With advances in arthroscopic techniques and instrumentation, the learning curve for an all-arthroscopic rotator cuff repair has been and continues to be gradually shortened. A direct leap to an all-arthroscopic rotator cuff repair may be inappropriate and frustrating for the inexperienced surgeon (especially concurrent with an inexperienced team), with added risk for otherwise avoidable complications. A candid discussion regarding the possibility of converting to an open or a mini-open repair should be held with the patient before surgery. It is important to recognize that success and patient satisfaction rates in rotator cuff surgery are higher in patients with intact repairs.
The traditional mini-open technique is a logical approach to transitioning in a systematic and incremental fashion while circumnavigating issues regarding deltoid takedown. The transitioning surgeon should work at his or her pace and comfort level, not become frustrated or overwhelmed, and have a low threshold for converting to a mini-open repair (Fig. 14.3). Multiple studies have shown good to excellent outcomes with the mini-open technique.

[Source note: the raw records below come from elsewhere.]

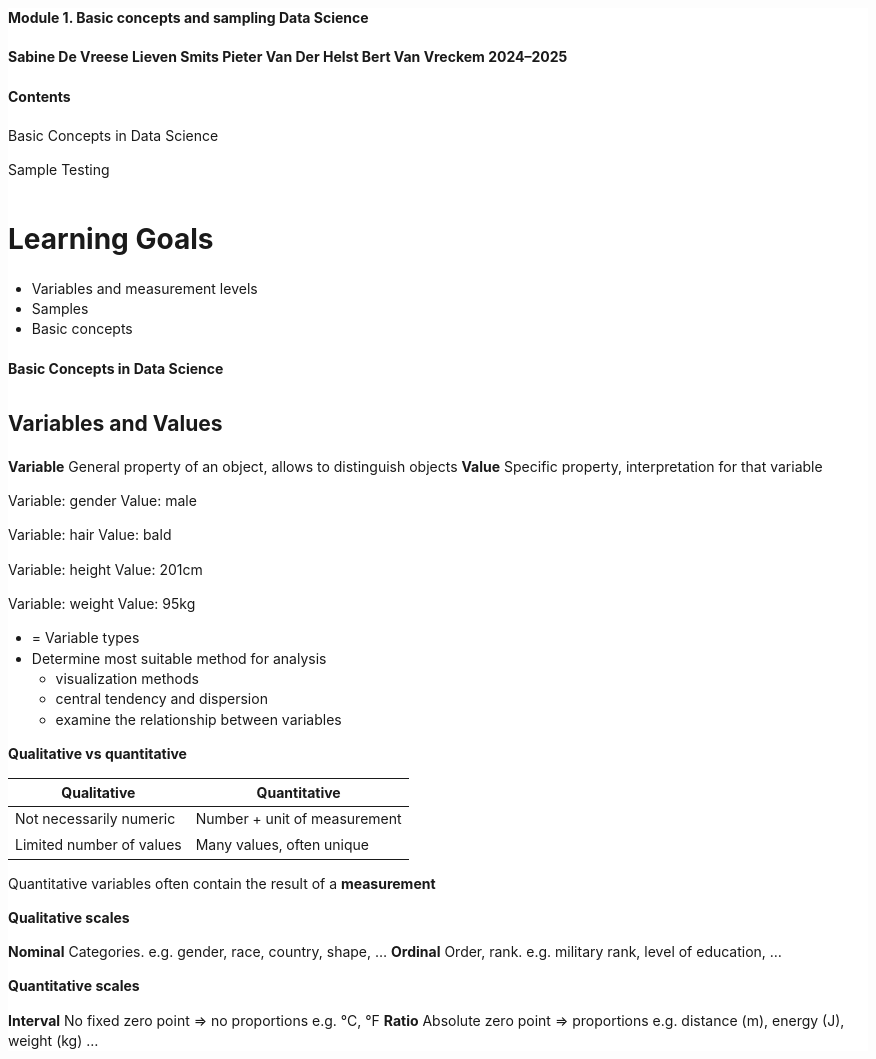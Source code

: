 #### **Module 1. Basic concepts and sampling Data Science**

**Sabine De Vreese Lieven Smits Pieter Van Der Helst Bert Van Vreckem 2024–2025**

#### **Contents**

Basic Concepts in Data Science

Sample Testing

# **Learning Goals**

- Variables and measurement levels
- Samples
- Basic concepts

#### **Basic Concepts in Data Science**

## **Variables and Values**

**Variable** General property of an object, allows to distinguish objects **Value** Specific property, interpretation for that variable

Variable: gender Value: male

Variable: hair Value: bald

Variable: height Value: 201cm

Variable: weight Value: 95kg

- = Variable types
- Determine most suitable method for analysis
	- visualization methods
	- central tendency and dispersion
	- examine the relationship between variables

**Qualitative vs quantitative**

| Qualitative              | Quantitative                 |
|--------------------------|------------------------------|
| Not necessarily numeric  | Number + unit of measurement |
| Limited number of values | Many values, often unique    |

Quantitative variables often contain the result of a **measurement**

**Qualitative scales**

**Nominal** Categories. e.g. gender, race, country, shape, … **Ordinal** Order, rank. e.g. military rank, level of education, …

**Quantitative scales**

**Interval** No fixed zero point ⇒ no proportions e.g. °C, °F **Ratio** Absolute zero point ⇒ proportions e.g. distance (m), energy (J), weight (kg) …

The surgeon can begin with simple arthroscopic subacromial decompression and gain experience with visualization, control of bleeding, and removal of the subacromial bursal veil that covers the rotator cuff tendon when transitioning to the all-arthroscopic technique. The next step in the transition may include debridement of tendon edges, recognition of tear patterns, and lysis of adhesions from both the articular surface (superior to the glenoid labrum) and the bursal surface (bursal leaders). At a more advanced level, release of adhesions at the base of the coracoid with mobilization of the superior glenohumeral and coracohumeral ligament complex may need to be done. However, this is performed for large or massive retracted tears. The first author recommends that the transitioning surgeon begin with a small (1–2 cm in length) single-tendon (supraspinatus), nonretracted, mobile, crescent-shaped tear (Fig. 14.4).

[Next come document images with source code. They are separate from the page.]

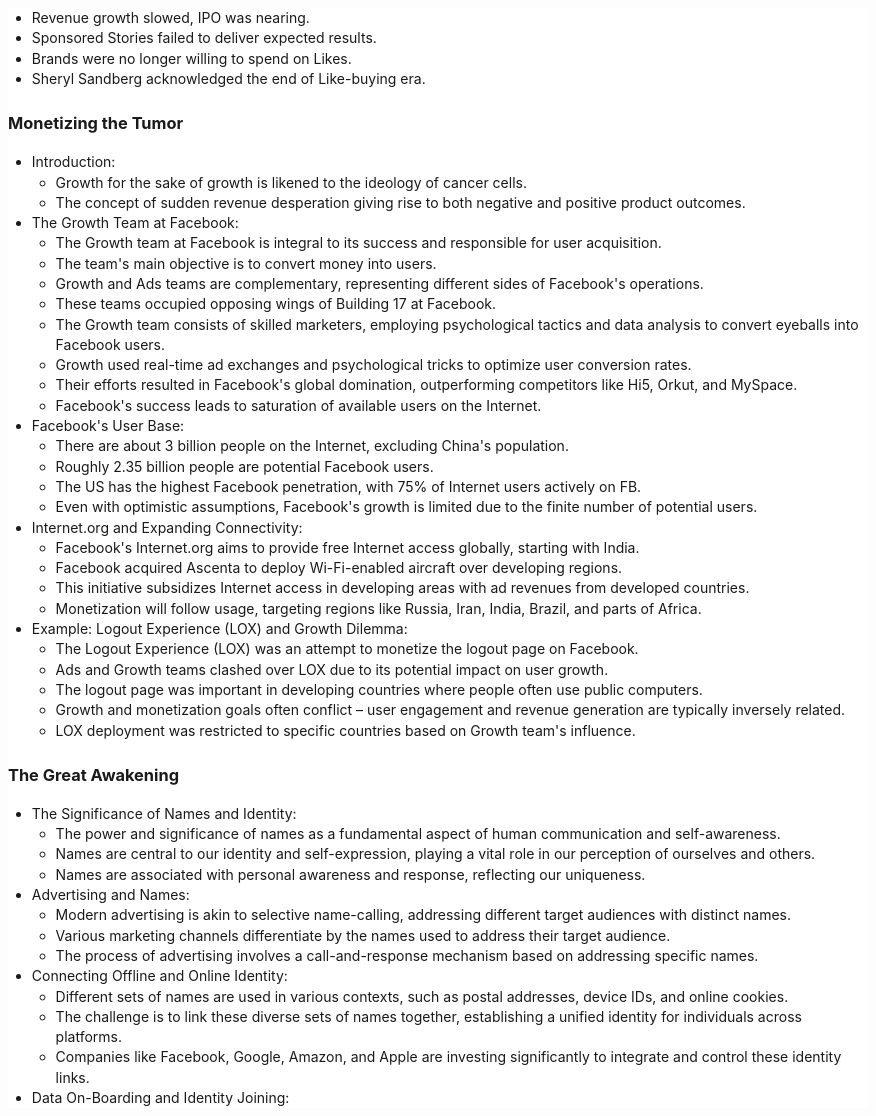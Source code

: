   - Revenue growth slowed, IPO was nearing.
  - Sponsored Stories failed to deliver expected results.
  - Brands were no longer willing to spend on Likes.
  - Sheryl Sandberg acknowledged the end of Like-buying era.

### Monetizing the Tumor
- Introduction:
  - Growth for the sake of growth is likened to the ideology of cancer cells.
  - The concept of sudden revenue desperation giving rise to both negative and positive product outcomes.
- The Growth Team at Facebook:
  - The Growth team at Facebook is integral to its success and responsible for user acquisition.
  - The team's main objective is to convert money into users.
  - Growth and Ads teams are complementary, representing different sides of Facebook's operations.
  - These teams occupied opposing wings of Building 17 at Facebook.
  - The Growth team consists of skilled marketers, employing psychological tactics and data analysis to convert eyeballs into Facebook users.
  - Growth used real-time ad exchanges and psychological tricks to optimize user conversion rates.
  - Their efforts resulted in Facebook's global domination, outperforming competitors like Hi5, Orkut, and MySpace.
  - Facebook's success leads to saturation of available users on the Internet.
- Facebook's User Base:
  - There are about 3 billion people on the Internet, excluding China's population.
  - Roughly 2.35 billion people are potential Facebook users.
  - The US has the highest Facebook penetration, with 75% of Internet users actively on FB.
  - Even with optimistic assumptions, Facebook's growth is limited due to the finite number of potential users.
- Internet.org and Expanding Connectivity:
  - Facebook's Internet.org aims to provide free Internet access globally, starting with India.
  - Facebook acquired Ascenta to deploy Wi-Fi-enabled aircraft over developing regions.
  - This initiative subsidizes Internet access in developing areas with ad revenues from developed countries.
  - Monetization will follow usage, targeting regions like Russia, Iran, India, Brazil, and parts of Africa.
- Example: Logout Experience (LOX) and Growth Dilemma:
  - The Logout Experience (LOX) was an attempt to monetize the logout page on Facebook.
  - Ads and Growth teams clashed over LOX due to its potential impact on user growth.
  - The logout page was important in developing countries where people often use public computers.
  - Growth and monetization goals often conflict – user engagement and revenue generation are typically inversely related.
  - LOX deployment was restricted to specific countries based on Growth team's influence.

### The Great Awakening
- The Significance of Names and Identity:
  - The power and significance of names as a fundamental aspect of human communication and self-awareness.
  - Names are central to our identity and self-expression, playing a vital role in our perception of ourselves and others.
  - Names are associated with personal awareness and response, reflecting our uniqueness.
- Advertising and Names:
  - Modern advertising is akin to selective name-calling, addressing different target audiences with distinct names.
  - Various marketing channels differentiate by the names used to address their target audience.
  - The process of advertising involves a call-and-response mechanism based on addressing specific names.
- Connecting Offline and Online Identity:
  - Different sets of names are used in various contexts, such as postal addresses, device IDs, and online cookies.
  - The challenge is to link these diverse sets of names together, establishing a unified identity for individuals across platforms.
  - Companies like Facebook, Google, Amazon, and Apple are investing significantly to integrate and control these identity links.
- Data On-Boarding and Identity Joining:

The subsequent step in the transition involves placing sutures through the tendon to assess mobility. If difficulties are encountered in this step, one can convert to the mini-open approach by extending the portal 2–3 cm to gain access for a stable tendon–bone fixation. With more experience, sutures can be incorporated with the suture anchors. At the same time, the greater tuberosity footprint is prepared, and bone tunnels are made for anatomic placement of the anchors.